Guido è il suo insegnante: anch’egli educato alla lirica, ha però perso la voce e Tonio rappresenta la sua unica speranza di riscatto. Insieme, soffrono e lottano per vivere e amare non come emarginati, ma come veri uomini.
La storia gira fondamentalmente attorno a tre pilastri narrativi.
Il primo è sicuramente il sentimento di amore e odio, Tonio infatti ama disperatamente la musica e ciò che riesce a produrre con la sua voce, però la violenza così terribile come quella della castrazione rovina in un certo senso l’emozione che il canto produce nell’animo del giovane.
Il secondo perno attorno al quale ruota la vicenda sono le passioni, le relazioni che Tonio instaura con altri personaggi: intense, sofferte, mai banali.
La castrazione, infatti, se ben fatta, non implica l’impossibilità di avere rapporti sessuali; tuttavia, il fatto di non essere completamente uomo fa vivere a Tonio la propria sessualità in maniera più ampia, non rifiutando niente e sperimentando tutto.
Il terzo punto è l’ambientazione del romanzo, così viva da sembrare essa stessa un personaggio, si diventa parte integrante della storia, non semplici spettatori.
Uno stile di scrittura che non delude, la descrizioni degli ambienti e dei luoghi che sembra un meraviglioso dipinto d’epoca fanno di questo libro una lettura accattivante anche se impegnativa per la drammaticità degli avvenimenti, la crudezza delle descrizioni e l’intensità delle emozioni vissute.
L’edizione italiana è quasi impossibile da reperire.
Guido Maffeo venne castrato all’età di sei anni e mandato a studiare presso i migliori maestri di canto di Napoli.
Undicesimo figlio di una numerosa famiglia di contadini, Guido aveva conosciuto soltanto fame e crudeltà; per tutta la vita si ricordò di aver ricevuto il suo primo pasto decente e un letto morbido da coloro che avevano fatto di lui un eunuco.
Lo portarono nella città di montagna di Caracena e gli diedero una bellissima stanza, con un vero pavimento di pietra levigata; su una parete vide per la prima volta nella sua vita un orologio ticchettante e ne fu intimorito.
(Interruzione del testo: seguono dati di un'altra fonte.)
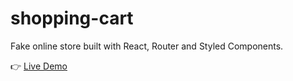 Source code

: # shopping-cart

Fake online store built with React, Router and Styled Components.

👉 [Live Demo](https://dima-sheiko.github.io/shopping-cart/)
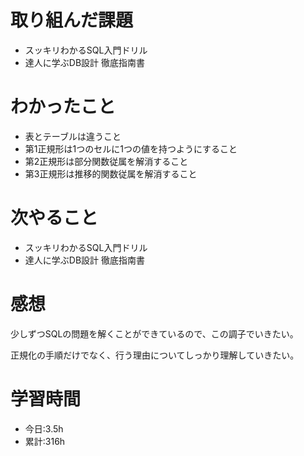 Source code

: # 取り組んだ課題
- スッキリわかるSQL入門ドリル
- 達人に学ぶDB設計 徹底指南書
# わかったこと
- 表とテーブルは違うこと
- 第1正規形は1つのセルに1つの値を持つようにすること
- 第2正規形は部分関数従属を解消すること
- 第3正規形は推移的関数従属を解消すること
# 次やること
- スッキリわかるSQL入門ドリル
- 達人に学ぶDB設計 徹底指南書
# 感想
少しずつSQLの問題を解くことができているので、この調子でいきたい。

正規化の手順だけでなく、行う理由についてしっかり理解していきたい。
# 学習時間
- 今日:3.5h
- 累計:316h
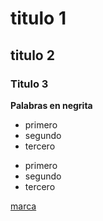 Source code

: # titulo 1
## titulo 2 
### Titulo 3
**Palabras en negrita**
- primero
- segundo
- tercero

* primero
* segundo
* tercero

[marca](http://www.marca.es)
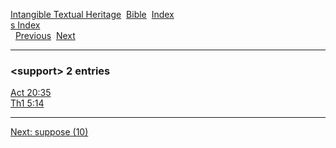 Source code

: [Intangible Textual Heritage](../../index)  [Bible](../index) 
[Index](index)   
[s Index](_s_)  
  [Previous](c11145)  [Next](c11147) 

------------------------------------------------------------------------

### &lt;support&gt; 2 entries

[Act 20:35](../kjv/act020.htm#035)  
[Th1 5:14](../kjv/th1005.htm#014)  

------------------------------------------------------------------------

[Next: suppose (10)](c11147)
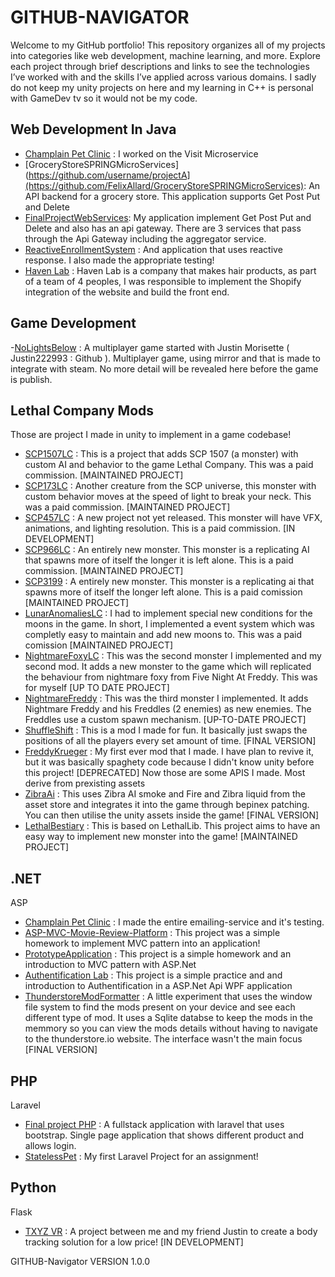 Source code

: # GITHUB-NAVIGATOR
Welcome to my GitHub portfolio! This repository organizes all of my projects into categories like web development, machine learning, and more. Explore each project through brief descriptions and links to see the technologies I’ve worked with and the skills I’ve applied across various domains. I sadly do not keep my unity projects on here and my learning in C++ is personal with GameDev tv so it would not be my code.

## Web Development In Java
- [Champlain Pet Clinic](https://github.com/cgerard321/champlain_petclinic) : I worked on the Visit Microservice
- [GroceryStoreSPRINGMicroServices](https://github.com/username/projectA](https://github.com/FelixAllard/GroceryStoreSPRINGMicroServices): An API backend for a grocery store. This application supports Get Post Put and Delete
- [FinalProjectWebServices](https://github.com/FelixAllard/Final-Project-Web-Services): My application implement Get Post Put and Delete and also has an api gateway. There are 3 services that pass through the Api Gateway including the aggregator service.
- [ReactiveEnrollmentSystem](https://github.com/FelixAllard?tab=repositories) : And application that uses reactive response. I also made the appropriate testing!
- [Haven Lab](https://github.com/FelixAllard/Haven-Lab.git) : Haven Lab is a company that makes hair products, as part of a team of 4 peoples, I was responsible to implement the Shopify integration of the website and build the front end.


## Game Development
-[NoLightsBelow](https://github.com/FelixAllard/No-Lights-Below) : A multiplayer game started with Justin Morisette ( Justin222993 : Github ). Multiplayer game, using mirror and that is made to integrate with steam. No more detail will be revealed here before the game is publish.
## Lethal Company Mods
Those are project I made in unity to implement in a game codebase! 
- [SCP1507LC](https://github.com/FelixAllard/SCP1507LC) : This is a project that adds SCP 1507 (a monster) with custom AI and behavior to the game Lethal Company. This was a paid commission. [MAINTAINED PROJECT]
- [SCP173LC](https://github.com/FelixAllard/SCP173LC) : Another creature from the SCP universe, this monster with custom behavior moves at the speed of light to break your neck. This was a paid commission. [MAINTAINED PROJECT]
- [SCP457LC](https://github.com/FelixAllard/SCP457LC) : A new project not yet released. This monster will have VFX, animations, and lighting resolution. This is a paid commission. [IN DEVELOPMENT]
- [SCP966LC](https://github.com/FelixAllard/SCP966LC) : An entirely new monster. This monster is a replicating AI that spawns more of itself the longer it is left alone. This is a paid commission. [MAINTAINED PROJECT]
- [SCP3199](https://github.com/FelixAllard/SCP3199LC) : A entirely new monster. This monster is a replicating ai that spawns more of itself the longer left alone. This is a paid comission [MAINTAINED PROJECT]
- [LunarAnomaliesLC](https://github.com/FelixAllard/LunarAnomaliesLC) : I had to implement special new conditions for the moons in the game. In short, I implemented a event system which was completly easy to maintain and add new moons to. This was a paid comission [MAINTAINED PROJECT]
- [NightmareFoxyLC](https://github.com/FelixAllard/NightmareFoxy) : This was the second monster I implemented and my second mod. It adds a new monster to the game which will replicated the behaviour from nightmare foxy from Five Night At Freddy. This was for myself [UP TO DATE PROJECT]
- [NightmareFreddy](https://github.com/FelixAllard/Nightmare-Freddy-LC) : This was the third monster I implemented. It adds Nightmare Freddy and his Freddles (2 enemies) as new enemies. The Freddles use a custom spawn mechanism. [UP-TO-DATE PROJECT]
- [ShuffleShift](https://github.com/FelixAllard/ShuffleShiftLC) : This is a mod I made for fun. It basically just swaps the positions of all the players every set amount of time. [FINAL VERSION]
- [FreddyKrueger](https://github.com/FelixAllard/FreddyKrueger-LC) : My first ever mod that I made. I have plan to revive it, but it was basically spaghety code because I didn't know unity before this project! [DEPRECATED]
Now those are some APIS I made. Most derive from prexisting assets
- [ZibraAi](https://github.com/FelixAllard/ZibraAIPluginBepInEx) : This uses Zibra AI smoke and Fire and Zibra liquid from the asset store and integrates it into the game through bepinex patching. You can then utilise the unity assets inside the game! [FINAL VERSION]
- [LethalBestiary](https://github.com/FelixAllard/Xilef-LethalBestiary-LC) : This is based on LethalLib. This project aims to have an easy way to implement new monster into the game! [MAINTAINED PROJECT]

## .NET
ASP
- [Champlain Pet Clinic](https://github.com/cgerard321/champlain_petclinic) : I made the entire emailing-service and it's testing.
- [ASP-MVC-Movie-Review-Platform](https://github.com/FelixAllard/ASP-MVC-Movie-Review-Platform) : This project was a simple homework to implement MVC pattern into an application!
- [PrototypeApplication](https://github.com/FelixAllard/PrototypeAppointmentSystem) : This project is a simple homework and an introduction to MVC pattern with ASP.Net
- [Authentification Lab](https://github.com/FelixAllard/ASP.Net-Authentification-lab) : This project is a simple practice and and introduction to Authentification in a ASP.Net Api
WPF application
- [ThunderstoreModFormatter](https://github.com/FelixAllard/ThunderstoreModFormatter) : A little experiment that uses the window file system to find the mods present on your device and see each different type of mod. It uses a Sqlite databse to keep the mods in the memmory so you can view the mods details without having to navigate to the thunderstore.io website. The interface wasn't the main focus [FINAL VERSION]

## PHP
Laravel
- [Final project PHP](https://github.com/FelixAllard/FinalProjectPHP) : A fullstack application with laravel that uses bootstrap. Single page application that shows different product and allows login.
- [StatelessPet](https://github.com/FelixAllard/PHPStatelessPet) : My first Laravel Project for an assignment!

## Python
Flask
- [TXYZ VR](https://github.com/FelixAllard/TXYZ-VR) : A project between me and my friend Justin to create a body tracking solution for a low price! [IN DEVELOPMENT]


GITHUB-Navigator VERSION 1.0.0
Gli uomini dalle parole gentili che lo avevano portato via dalle braccia di sua madre gli chiesero di cantare per loro e dopo gli diedero in premio un calice di vino rosso con molto miele.
Quegli uomini lo spogliarono e lo immersero in un bagno caldo, ma era così piacevolmente assonnato che ormai non aveva paura di nulla. Mani delicate gli massaggiarono il collo e, mentre scivolava nell’acqua, Guido capì che gli stava accadendo qualche cosa di meraviglioso e di importante. Nessuno gli aveva mai prodigato tante attenzioni.
Era quasi addormentato quando lo sollevarono e lo legarono con delle cinghie sopra un tavolo. Per un attimo gli sembrò di cadere. Gli avevano disposto il capo più in basso dei piedi. Ma si riaddormentò, saldamente legato e quelle mani vellutate che lo accarezzavano in mezzo alle gambe gli diedero un sottile e perverso piacere. Quando avvertì il coltello, aprì gli occhi e urlò.
Inarcò la schiena. Lottò con le cinghie. Ma una voce rassicurante gli sussurrò all’orecchio un gentile rimprovero: «Ah, Guido, Guido.»
Il ricordo di tutto quello che era accaduto allora non lo abbandonò mai.